Думал он о ней и на скошенном, пахнущем дурманящими пряностями лугу, бережно поддевая вилами сено и укладывая его, как живое существо, в телегу. Облака опускались все ниже и ниже, где-то за лугом, на горизонте они уже сливались с купами деревьев, с их величавыми кронами. Лошадь то и дело поднимала вверх голову и тревожно оглядывала потучневшее от влаги небо, которое вот-вот должно было разрешиться от бремени и пролиться первым ливнем на израненную бомбами землю. Не дожидаясь Элишевы с полдником, Ломсаргис забрался на облучок и ласково, почти по-родственному попросил свою вороную, у которой даже имя было христианское, женское – Стасе, Стасите,

Станислава, чтобы та тронулась в путь.
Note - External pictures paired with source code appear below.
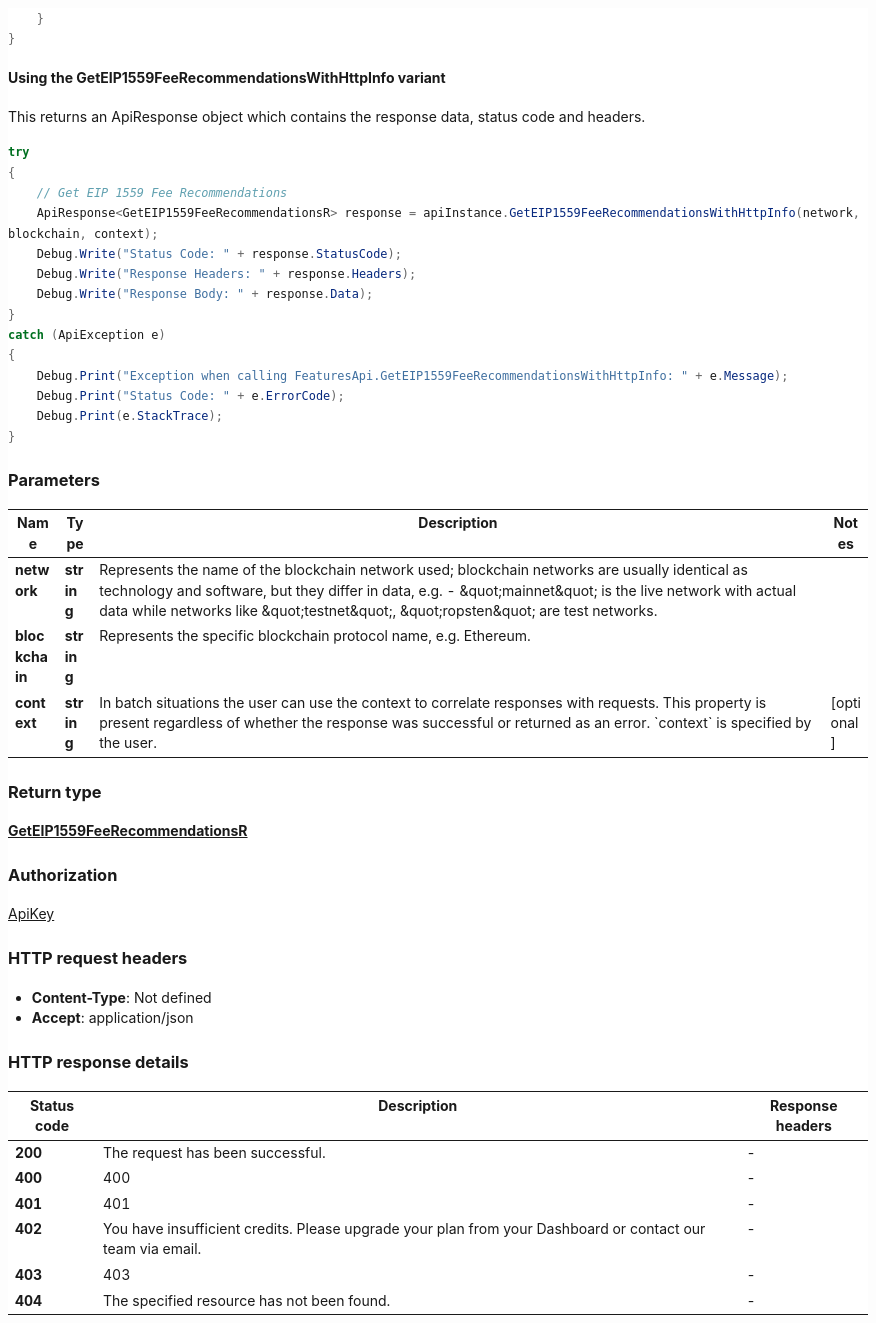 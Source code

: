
 ```csharp
    }
}
```

#### Using the GetEIP1559FeeRecommendationsWithHttpInfo variant
This returns an ApiResponse object which contains the response data, status code and headers.

```csharp
try
{
    // Get EIP 1559 Fee Recommendations
    ApiResponse<GetEIP1559FeeRecommendationsR> response = apiInstance.GetEIP1559FeeRecommendationsWithHttpInfo(network, blockchain, context);
    Debug.Write("Status Code: " + response.StatusCode);
    Debug.Write("Response Headers: " + response.Headers);
    Debug.Write("Response Body: " + response.Data);
}
catch (ApiException e)
{
    Debug.Print("Exception when calling FeaturesApi.GetEIP1559FeeRecommendationsWithHttpInfo: " + e.Message);
    Debug.Print("Status Code: " + e.ErrorCode);
    Debug.Print(e.StackTrace);
}
```

### Parameters

| Name | Type | Description | Notes |
|------|------|-------------|-------|
| **network** | **string** | Represents the name of the blockchain network used; blockchain networks are usually identical as technology and software, but they differ in data, e.g. - \&quot;mainnet\&quot; is the live network with actual data while networks like \&quot;testnet\&quot;, \&quot;ropsten\&quot; are test networks. |  |
| **blockchain** | **string** | Represents the specific blockchain protocol name, e.g. Ethereum. |  |
| **context** | **string** | In batch situations the user can use the context to correlate responses with requests. This property is present regardless of whether the response was successful or returned as an error. &#x60;context&#x60; is specified by the user. | [optional]  |

### Return type

[**GetEIP1559FeeRecommendationsR**](GetEIP1559FeeRecommendationsR.md)

### Authorization

[ApiKey](../README.md#ApiKey)

### HTTP request headers

 - **Content-Type**: Not defined
 - **Accept**: application/json


### HTTP response details
| Status code | Description | Response headers |
|-------------|-------------|------------------|
| **200** | The request has been successful. |  -  |
| **400** | 400 |  -  |
| **401** | 401 |  -  |
| **402** | You have insufficient credits. Please upgrade your plan from your Dashboard or contact our team via email. |  -  |
| **403** | 403 |  -  |
| **404** | The specified resource has not been found. |  -  | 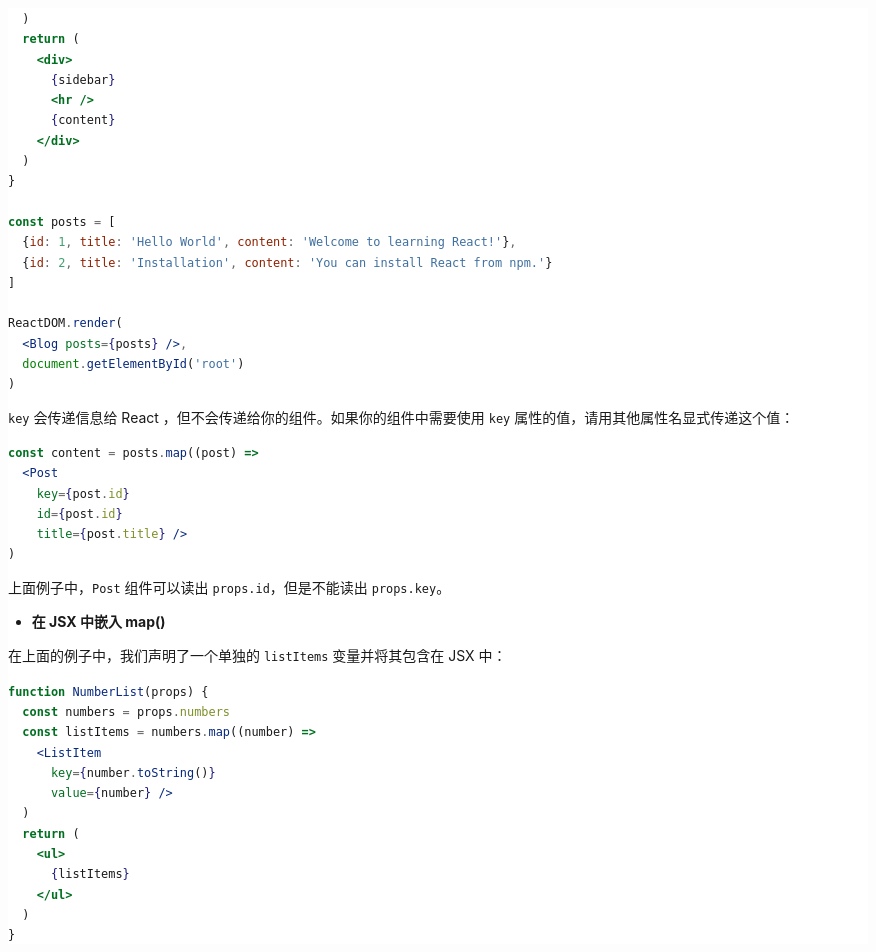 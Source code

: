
 ```jsx
  )
  return (
    <div>
      {sidebar}
      <hr />
      {content}
    </div>
  )
}

const posts = [
  {id: 1, title: 'Hello World', content: 'Welcome to learning React!'},
  {id: 2, title: 'Installation', content: 'You can install React from npm.'}
]

ReactDOM.render(
  <Blog posts={posts} />,
  document.getElementById('root')
)
```

`key` 会传递信息给 React ，但不会传递给你的组件。如果你的组件中需要使用 `key` 属性的值，请用其他属性名显式传递这个值：

```jsx
const content = posts.map((post) =>
  <Post
    key={post.id}
    id={post.id}
    title={post.title} />
)
```

上面例子中，`Post` 组件可以读出 `props.id`，但是不能读出 `props.key`。

- **在 JSX 中嵌入 map()**

在上面的例子中，我们声明了一个单独的 `listItems` 变量并将其包含在 JSX 中：

```jsx
function NumberList(props) {
  const numbers = props.numbers
  const listItems = numbers.map((number) =>
    <ListItem
      key={number.toString()}
      value={number} />
  )
  return (
    <ul>
      {listItems}
    </ul>
  )
}
```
По его тону Стасите понимала, как и куда ей двигаться, трусцой или рысью, на хутор или в Мишкине; она быстро улавливала его настроение, без труда определяла, когда он трезвый, а когда под хмельком; порой, незваная, подходила к нему, приунывшему или издерганному, и, как баба, тыкалась мордой в хозяйскую грудь. Он жалел ее и запрягал только по престольным праздникам, когда отправлялся на молебен в местечко или когда наступала сенокосная пора и жатва.